Te quiero contar cosas que escucho, que siento, que pienso, que vivo y que veo,cosas que nos involucran y que, quizás, no ignoras y te preocupan tanto como a mí. Veo mujeres tristes, desalentadas, resignadas a no encontrarse emocionalmente con nosotros, a no contarnos como compañeros de vida, digo como verdaderos compañeros de vida, como hombres dispuestos a explorar con ellas desconocidos del afecto, a confiar en que nuestras diferencias nos enriquecerán, dispuestos a mirarlas con cariño, con ternura, con humor, además de con deseo. Veo mujeres que no nos entienden ni se sienten entendidas por nosotros, mujeres que han hecho hasta lo imposible por comunicarse (y debo decirte querido congénere, que a menudo hacen de más, se ponen demasiado ansiosas, sofocan, se adelantan a nuestros tiempos).
Han hecho hasta lo imposible guiadas por la mejor, la más amorosa de las intenciones. Y hoy a muchas las veo y escucho resignadas a convivir con hombres que siempre serán extraños y lejanos o, directamente, a prescindir de ellos. Muchas mujeres prefieren compartir su tiempo con otra u otras mujeres: reciben más afecto, más comprensión, más compañía (aunque le falte el tipo de compañía, comprensión y afecto masculinos que tienen otra energía, otra vibración, no opuesta sino complementaria).
Hay mujeres a las cuales empezamos (sólo empezamos) a resultarles prescindibles.
Y si prescinden de nosotros, ellas estarán sin hombres, pero los que estaremos verdaderamente solos seremos nosotros, te lo aseguro. Nosotros, los varones sabemos muy poco, o nada, de estar solos, salvo en las trincheras o arriba de un ring. Y aún así, nos damos el dudoso lujo de aislarnos.
Ya no esperan que sus padres se interesen de verdad por lo que o ellas (hijo, hija) les pasa, ya no aspiran a ser revalidados por la amorosa y firme mirada paterna. No sé si te ocurre, no sé si te ha tocado, pero he sido testigo u oyente de muchas palabras de hijos desalentados. Dicen cosas como “A mi viejo no vale la pena pedirle nada, nunca tiene tiempo, siempre está ocupado”.

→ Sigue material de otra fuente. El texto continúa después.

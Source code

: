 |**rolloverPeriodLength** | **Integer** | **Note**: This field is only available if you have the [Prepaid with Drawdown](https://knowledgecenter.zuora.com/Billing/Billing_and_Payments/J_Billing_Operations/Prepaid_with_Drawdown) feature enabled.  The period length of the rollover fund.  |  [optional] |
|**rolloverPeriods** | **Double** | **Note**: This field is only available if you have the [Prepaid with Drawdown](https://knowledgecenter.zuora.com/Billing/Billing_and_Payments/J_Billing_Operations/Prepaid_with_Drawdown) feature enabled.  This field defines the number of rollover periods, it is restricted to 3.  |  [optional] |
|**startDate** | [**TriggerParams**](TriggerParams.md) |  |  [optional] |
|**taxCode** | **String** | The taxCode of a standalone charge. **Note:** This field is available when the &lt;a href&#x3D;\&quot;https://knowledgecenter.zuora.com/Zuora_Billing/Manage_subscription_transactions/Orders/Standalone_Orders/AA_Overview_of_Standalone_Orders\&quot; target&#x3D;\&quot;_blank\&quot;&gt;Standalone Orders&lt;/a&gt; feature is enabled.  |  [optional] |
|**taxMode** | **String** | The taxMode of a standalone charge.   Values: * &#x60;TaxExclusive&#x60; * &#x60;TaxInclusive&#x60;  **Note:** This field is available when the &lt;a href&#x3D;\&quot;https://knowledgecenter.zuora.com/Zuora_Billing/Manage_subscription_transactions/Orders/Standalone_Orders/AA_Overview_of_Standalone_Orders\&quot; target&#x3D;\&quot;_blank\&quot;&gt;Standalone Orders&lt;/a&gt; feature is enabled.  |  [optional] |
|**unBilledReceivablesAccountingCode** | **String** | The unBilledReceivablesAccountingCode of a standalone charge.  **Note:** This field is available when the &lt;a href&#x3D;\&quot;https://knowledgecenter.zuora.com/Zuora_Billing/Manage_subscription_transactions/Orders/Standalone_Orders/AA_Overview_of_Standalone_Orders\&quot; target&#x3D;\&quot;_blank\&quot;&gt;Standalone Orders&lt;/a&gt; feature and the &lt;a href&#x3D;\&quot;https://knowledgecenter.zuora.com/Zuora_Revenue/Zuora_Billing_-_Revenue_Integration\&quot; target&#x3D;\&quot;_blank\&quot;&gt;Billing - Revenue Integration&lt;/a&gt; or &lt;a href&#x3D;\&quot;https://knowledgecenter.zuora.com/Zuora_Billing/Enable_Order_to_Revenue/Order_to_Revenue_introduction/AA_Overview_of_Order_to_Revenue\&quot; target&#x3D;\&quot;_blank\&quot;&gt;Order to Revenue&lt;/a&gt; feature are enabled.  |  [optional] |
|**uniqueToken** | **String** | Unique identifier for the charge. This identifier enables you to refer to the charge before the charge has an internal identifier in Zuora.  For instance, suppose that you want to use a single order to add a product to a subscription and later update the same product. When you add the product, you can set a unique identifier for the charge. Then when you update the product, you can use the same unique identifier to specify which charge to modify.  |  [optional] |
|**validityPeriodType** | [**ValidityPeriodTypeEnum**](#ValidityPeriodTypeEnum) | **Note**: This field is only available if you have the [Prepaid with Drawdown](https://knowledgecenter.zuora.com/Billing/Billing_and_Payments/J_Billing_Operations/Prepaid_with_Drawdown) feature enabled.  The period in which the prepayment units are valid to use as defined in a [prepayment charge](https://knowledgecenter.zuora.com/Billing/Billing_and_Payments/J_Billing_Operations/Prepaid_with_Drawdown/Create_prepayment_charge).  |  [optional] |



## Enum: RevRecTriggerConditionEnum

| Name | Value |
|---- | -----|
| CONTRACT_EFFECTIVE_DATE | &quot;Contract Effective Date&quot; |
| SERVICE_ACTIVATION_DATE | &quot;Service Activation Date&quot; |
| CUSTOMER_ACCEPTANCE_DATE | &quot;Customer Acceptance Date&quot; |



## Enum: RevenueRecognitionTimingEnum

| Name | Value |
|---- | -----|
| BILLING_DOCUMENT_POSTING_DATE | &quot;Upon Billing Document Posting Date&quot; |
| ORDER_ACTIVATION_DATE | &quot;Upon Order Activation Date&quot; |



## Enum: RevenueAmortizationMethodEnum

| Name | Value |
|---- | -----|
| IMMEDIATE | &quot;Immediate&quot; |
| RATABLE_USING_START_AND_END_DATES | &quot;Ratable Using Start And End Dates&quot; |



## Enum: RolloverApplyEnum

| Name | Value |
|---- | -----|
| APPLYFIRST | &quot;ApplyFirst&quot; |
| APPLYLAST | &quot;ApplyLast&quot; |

O dicen: “Me hubiera gustado verlo en la entrega de diplomas, me hubiese gustado que estuviera allí (y no en una reunión o jugando al futbol o al tenis, o llevando el coche al taller) el día que traje a mi novia por primera vez a casa”.
O dicen: “Me gustaría no sentir este silencio incómodo cuando nos quedamos solos.
Me gustaría que me mire a los ojos cuando me habla.
Me gustaría que no opine sobre todo lo que digo.
Me gustaría que me escuche sin juzgarme.
Me gustaría que alguna vez me prohíba algo y me lo explique, así puedo aprender.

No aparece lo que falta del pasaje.